By promoting hands-on learning, creativity, and collaboration, math crafts can help students develop a deeper understanding of mathematical concepts and enhance their problem-solving abilities. 



Tips on Teaching ROUNDING to the Nearest 10 and 100

Teaching rounding.  Gulp.  This is one of those concepts that some kids just magically gravitate toward and others S T R U G G L E!  So, how can we support those that struggle to learn rounding to the nearest 10 and 100 while keeping the others who "get it" engaged?  I am sharing some easy, peasy tips with you!

Teaching rounding to the nearest 10 and 100 can be challenging for third graders, but with the right approach and tips, it can be made easier. Here are some practical tips for teaching rounding to the nearest 10 and 100 to 3rd graders:

Tip # 1 Start with a visual approach: Use manipulatives such as base-10 blocks to help students visualize the concept of rounding.

Tip #2 Use real-life examples to introduce the concept: Use money as an example.  "If something cost $2.99, what is that closest to in whole dollars?"  

Tip #3 Break it down: Teach students to round to the nearest 10 first, then move on to rounding to the nearest 100. Practicing in math centers or during intervention time allow students to practice each concept of rounding the the nearest 10 and rounding to the nearest 100 individually and then when they are ready, they can move on to mixed rounding concepts.  These Rounding Triangle Sorts allow individual rounding and mixed rounding practice.  They even include a rounding to the thousands place for those students who need a challenge.  

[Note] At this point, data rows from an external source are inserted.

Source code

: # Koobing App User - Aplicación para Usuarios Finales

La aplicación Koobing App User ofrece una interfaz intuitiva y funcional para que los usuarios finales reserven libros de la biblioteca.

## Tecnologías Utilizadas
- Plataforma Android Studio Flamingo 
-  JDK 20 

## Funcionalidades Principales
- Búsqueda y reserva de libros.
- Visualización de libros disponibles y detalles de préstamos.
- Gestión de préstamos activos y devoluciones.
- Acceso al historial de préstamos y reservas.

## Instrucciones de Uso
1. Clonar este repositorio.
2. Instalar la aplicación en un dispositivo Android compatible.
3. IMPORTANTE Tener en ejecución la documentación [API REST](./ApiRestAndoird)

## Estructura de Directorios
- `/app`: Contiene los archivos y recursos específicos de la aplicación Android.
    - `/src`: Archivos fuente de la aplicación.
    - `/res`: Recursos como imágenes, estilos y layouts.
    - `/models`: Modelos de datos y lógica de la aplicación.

Tip #4 Use a number line: Use a number line to help students visualize the concept of rounding. A hands on number such as the FREE number line I have available below, helps students get a better understanding of midline numbers (350 is halfway between 300 and 400) and getting a visual of if number 28 is closer to 20 or 30 by physically placing the numbers on the line.  

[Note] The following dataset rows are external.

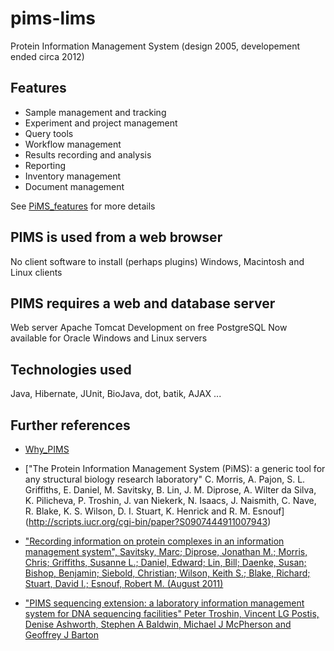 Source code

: # pims-lims
Protein Information Management System (design 2005, developement ended circa 2012)

## Features
 + Sample management and tracking
 + Experiment and project management
 + Query tools
 + Workflow management
 + Results recording and analysis
 + Reporting
 + Inventory management
 + Document management
 
See [PiMS_features](PiMS_Features.pdf) for more details

## PIMS is used from a web browser
No client software to install (perhaps plugins)  Windows, Macintosh and Linux clients

## PIMS requires a web and database server
Web server Apache Tomcat Development on free PostgreSQL Now available for Oracle Windows and Linux servers

## Technologies used 
Java, Hibernate, JUnit, BioJava, dot, batik, AJAX ...

## Further references
+ [Why_PIMS](Why_PiMS.pdf)

+ ["The Protein Information Management System (PiMS): a generic tool for any structural biology research laboratory" C. Morris, A. Pajon, S. L. Griffiths, E. Daniel, M. Savitsky, B. Lin, J. M. Diprose, A. Wilter da Silva, K. Pilicheva, P. Troshin, J. van Niekerk, N. Isaacs, J. Naismith, C. Nave, R. Blake, K. S. Wilson, D. I. Stuart, K. Henrick and R. M. Esnouf] (http://scripts.iucr.org/cgi-bin/paper?S0907444911007943)

+ [ "Recording information on protein complexes in an information management system", Savitsky, Marc; Diprose, Jonathan M.; Morris, Chris; Griffiths, Susanne L.; Daniel, Edward; Lin, Bill; Daenke, Susan; Bishop, Benjamin; Siebold, Christian; Wilson, Keith S.; Blake, Richard; Stuart, David I.; Esnouf, Robert M. (August 2011)](https://www.ncbi.nlm.nih.gov/pmc/articles/PMC3477311/)

+ ["PIMS sequencing extension: a laboratory information management system for DNA sequencing facilities" Peter Troshin, Vincent LG Postis, Denise Ashworth, Stephen A Baldwin, Michael J McPherson and Geoffrey J Barton](http://bmcresnotes.biomedcentral.com/articles/10.1186/1756-0500-4-48)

Tip #5 Make it fun: Use games and math crafts to engage students and make the concept of rounding more enjoyable.  Math crafts are double duty because not only do they allow for differentiated practice, but they also are just so much fun for the students AND they double as an amazing math display to show off the standards you have been working on.  This "Donut you Think: Rounding is Sweet" math craft is perfect on a bulletin board.

You can differentiate by supporting students who need it with numbers "in order" (above) like on a number line or students who are ready for a challenge with mixed numbers (above) which takes a considerable amount of concentration.

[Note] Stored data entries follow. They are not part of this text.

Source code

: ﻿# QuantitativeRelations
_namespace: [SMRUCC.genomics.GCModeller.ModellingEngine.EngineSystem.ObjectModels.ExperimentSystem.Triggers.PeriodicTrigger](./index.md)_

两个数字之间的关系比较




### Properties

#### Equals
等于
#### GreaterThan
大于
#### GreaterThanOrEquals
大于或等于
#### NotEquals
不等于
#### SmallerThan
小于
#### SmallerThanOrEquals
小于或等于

Tip #6 Repeat and reinforce: Repeat the concept several times and reinforce it through practice problems.  These place value and rounding math fact tents allow students to practice with a partner and repeat the practice again and again until they master the concept.  

Tip # 7 Use technology: Use technology such as interactive whiteboards or online games to help teach rounding.  Have students make their own number line in Google Slides or even using the good old, faithful whiteboard and dry erase marker.  

Tip #8 Be patient: Rounding can be difficult for some students, so be patient and provide extra support to those who need it.  When most students have mastered the concept, don't be afraid to move on.  Just continue reinforcing rounding through a quick daily review or in your intervention time to continue reaching out to those students who struggle.